YOUR OBJECTIVE> Find every line below that contains the word "specification" and copy it out.
**** RECORDS SUPPLIED ****
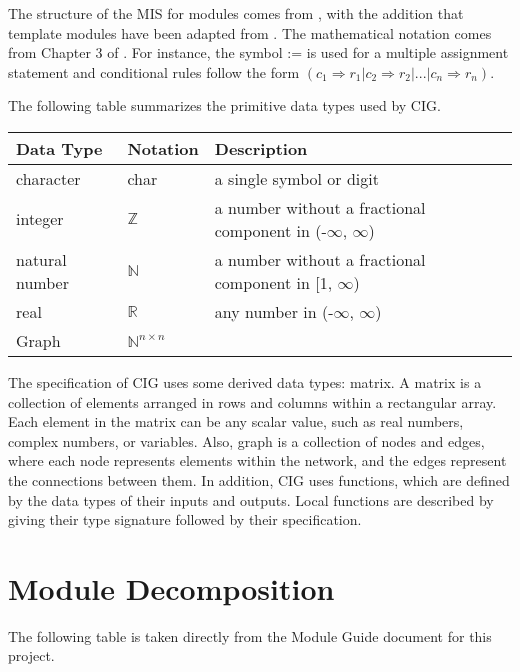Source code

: \documentclass[12pt, titlepage]{article}
\begin{document}
The structure of the MIS for modules comes from \citet{HoffmanAndStrooper1995},
with the addition that template modules have been adapted from
\cite{GhezziEtAl2003}.  The mathematical notation comes from Chapter 3 of
\citet{HoffmanAndStrooper1995}.  For instance, the symbol := is used for a
multiple assignment statement and conditional rules follow the form $(c_1
\Rightarrow r_1 | c_2 \Rightarrow r_2 | ... | c_n \Rightarrow r_n )$.

The following table summarizes the primitive data types used by CIG. 

\begin{center}
\renewcommand{\arraystretch}{1.2}
\noindent 
\begin{tabular}{l l p{7.5cm}} 
\toprule 
\textbf{Data Type} & \textbf{Notation} & \textbf{Description}\\ 
\midrule
character & char & a single symbol or digit\\
integer & $\mathbb{Z}$ & a number without a fractional component in (-$\infty$, $\infty$) \\
natural number & $\mathbb{N}$ & a number without a fractional component in [1, $\infty$) \\
real & $\mathbb{R}$ & any number in (-$\infty$, $\infty$)\\
Graph& ${\mathbb{N}}^ {n\times n}$&\\

\bottomrule
\end{tabular} 
\end{center}

\noindent
The specification of CIG uses some derived data types: matrix. A matrix is a collection of elements arranged in rows and columns within a rectangular array. Each element in the matrix can be any scalar value, such as real numbers, complex numbers, or variables. Also, graph is a collection of nodes and edges, where each node represents elements within the network, and the edges represent the connections between them. In addition, CIG uses functions, which
are defined by the data types of their inputs and outputs. Local functions are
described by giving their type signature followed by their specification.

\section{Module Decomposition}

The following table is taken directly from the Module Guide document for this project.
\end{document}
****
SOLUTION TO THE EXERCISE>
The specification of CIG uses some derived data types: matrix. A matrix is a collection of elements arranged in rows and columns within a rectangular array. Each element in the matrix can be any scalar value, such as real numbers, complex numbers, or variables. Also, graph is a collection of nodes and edges, where each node represents elements within the network, and the edges represent the connections between them. In addition, CIG uses functions, which
described by giving their type signature followed by their specification.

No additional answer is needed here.